■ Brief
Your answer must consist of exactly the lines below, starting with the line with "- **UI gracefully" and going on through the line with "- **Non-linear scaling**", and nothing else.

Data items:
[Start of Attachment]

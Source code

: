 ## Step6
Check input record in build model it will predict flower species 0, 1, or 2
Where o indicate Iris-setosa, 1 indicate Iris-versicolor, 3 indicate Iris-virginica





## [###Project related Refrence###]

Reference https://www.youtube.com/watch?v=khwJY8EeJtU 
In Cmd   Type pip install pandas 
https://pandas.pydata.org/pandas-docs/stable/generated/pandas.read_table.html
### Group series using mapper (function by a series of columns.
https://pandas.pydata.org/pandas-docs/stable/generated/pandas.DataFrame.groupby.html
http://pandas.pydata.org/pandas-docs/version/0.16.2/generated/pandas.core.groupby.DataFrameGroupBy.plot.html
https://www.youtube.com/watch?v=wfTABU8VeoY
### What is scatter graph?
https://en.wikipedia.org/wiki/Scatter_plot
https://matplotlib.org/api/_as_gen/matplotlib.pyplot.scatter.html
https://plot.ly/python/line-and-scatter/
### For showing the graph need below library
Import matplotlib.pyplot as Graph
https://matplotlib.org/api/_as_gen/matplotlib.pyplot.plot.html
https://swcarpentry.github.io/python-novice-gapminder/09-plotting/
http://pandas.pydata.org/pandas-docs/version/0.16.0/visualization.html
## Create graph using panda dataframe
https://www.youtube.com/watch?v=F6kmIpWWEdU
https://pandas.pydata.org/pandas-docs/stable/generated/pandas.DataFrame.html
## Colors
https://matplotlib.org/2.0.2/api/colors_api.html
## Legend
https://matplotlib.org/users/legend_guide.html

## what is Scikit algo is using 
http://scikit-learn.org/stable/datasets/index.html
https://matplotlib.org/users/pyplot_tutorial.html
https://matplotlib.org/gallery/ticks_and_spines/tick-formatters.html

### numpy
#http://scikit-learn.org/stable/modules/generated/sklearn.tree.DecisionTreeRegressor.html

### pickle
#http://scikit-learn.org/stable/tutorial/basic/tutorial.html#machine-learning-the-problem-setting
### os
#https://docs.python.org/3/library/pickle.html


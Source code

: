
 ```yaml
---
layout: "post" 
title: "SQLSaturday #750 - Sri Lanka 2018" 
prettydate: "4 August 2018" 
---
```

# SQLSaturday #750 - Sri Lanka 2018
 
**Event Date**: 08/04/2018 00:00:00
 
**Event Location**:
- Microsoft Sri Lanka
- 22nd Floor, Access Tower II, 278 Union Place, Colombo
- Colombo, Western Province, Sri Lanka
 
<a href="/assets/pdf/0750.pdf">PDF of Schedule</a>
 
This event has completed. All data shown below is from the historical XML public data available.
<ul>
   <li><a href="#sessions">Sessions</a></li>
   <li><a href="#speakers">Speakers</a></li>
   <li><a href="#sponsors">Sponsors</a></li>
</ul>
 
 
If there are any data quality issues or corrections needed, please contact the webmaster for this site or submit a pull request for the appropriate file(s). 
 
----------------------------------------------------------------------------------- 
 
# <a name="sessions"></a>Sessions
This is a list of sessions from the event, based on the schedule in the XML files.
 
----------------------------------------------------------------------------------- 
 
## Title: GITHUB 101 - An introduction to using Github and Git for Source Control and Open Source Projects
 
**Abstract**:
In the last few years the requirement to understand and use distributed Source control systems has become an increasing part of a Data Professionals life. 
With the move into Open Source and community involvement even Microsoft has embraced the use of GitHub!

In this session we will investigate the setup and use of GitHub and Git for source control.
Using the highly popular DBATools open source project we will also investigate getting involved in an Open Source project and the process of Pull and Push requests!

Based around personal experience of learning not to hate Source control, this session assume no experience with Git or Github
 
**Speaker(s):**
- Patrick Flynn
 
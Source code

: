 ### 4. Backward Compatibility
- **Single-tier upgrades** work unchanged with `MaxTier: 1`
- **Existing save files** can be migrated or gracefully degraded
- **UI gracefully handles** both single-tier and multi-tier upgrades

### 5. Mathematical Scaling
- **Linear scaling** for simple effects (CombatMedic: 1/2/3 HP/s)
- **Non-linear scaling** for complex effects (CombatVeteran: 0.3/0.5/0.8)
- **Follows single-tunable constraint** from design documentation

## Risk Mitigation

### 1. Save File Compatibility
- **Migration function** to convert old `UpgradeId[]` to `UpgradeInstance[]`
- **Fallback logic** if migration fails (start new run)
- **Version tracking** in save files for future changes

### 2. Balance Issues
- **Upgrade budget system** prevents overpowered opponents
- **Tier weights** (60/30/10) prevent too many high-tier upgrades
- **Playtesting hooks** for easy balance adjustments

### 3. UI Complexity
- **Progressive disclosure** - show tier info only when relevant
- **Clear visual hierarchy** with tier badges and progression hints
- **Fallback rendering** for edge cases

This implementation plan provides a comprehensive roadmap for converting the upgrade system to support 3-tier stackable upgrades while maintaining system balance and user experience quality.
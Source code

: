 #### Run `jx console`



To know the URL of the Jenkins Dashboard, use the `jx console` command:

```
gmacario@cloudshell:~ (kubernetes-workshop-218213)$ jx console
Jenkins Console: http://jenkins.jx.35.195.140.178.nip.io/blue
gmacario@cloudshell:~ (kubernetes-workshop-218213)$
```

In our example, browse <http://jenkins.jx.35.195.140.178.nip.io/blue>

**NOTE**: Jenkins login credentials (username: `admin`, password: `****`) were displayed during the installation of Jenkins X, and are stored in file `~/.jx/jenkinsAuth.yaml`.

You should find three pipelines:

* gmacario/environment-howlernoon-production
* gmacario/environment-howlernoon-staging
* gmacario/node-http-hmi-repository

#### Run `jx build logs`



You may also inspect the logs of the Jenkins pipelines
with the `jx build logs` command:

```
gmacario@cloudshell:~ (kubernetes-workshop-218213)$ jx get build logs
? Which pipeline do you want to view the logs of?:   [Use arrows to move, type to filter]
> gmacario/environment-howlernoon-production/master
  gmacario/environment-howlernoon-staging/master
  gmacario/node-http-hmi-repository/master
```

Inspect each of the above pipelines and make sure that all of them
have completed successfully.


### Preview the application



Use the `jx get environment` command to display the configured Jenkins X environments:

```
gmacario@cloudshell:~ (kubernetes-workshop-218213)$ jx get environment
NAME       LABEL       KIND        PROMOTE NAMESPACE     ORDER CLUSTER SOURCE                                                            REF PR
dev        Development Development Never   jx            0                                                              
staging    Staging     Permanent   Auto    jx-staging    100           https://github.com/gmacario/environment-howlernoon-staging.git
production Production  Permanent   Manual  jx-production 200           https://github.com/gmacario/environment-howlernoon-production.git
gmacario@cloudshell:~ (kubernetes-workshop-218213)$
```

[End of Attachment]

■ Result of the exercise
- **UI gracefully handles** both single-tier and multi-tier upgrades

### 5. Mathematical Scaling
- **Linear scaling** for simple effects (CombatMedic: 1/2/3 HP/s)
- **Non-linear scaling** for complex effects (CombatVeteran: 0.3/0.5/0.8)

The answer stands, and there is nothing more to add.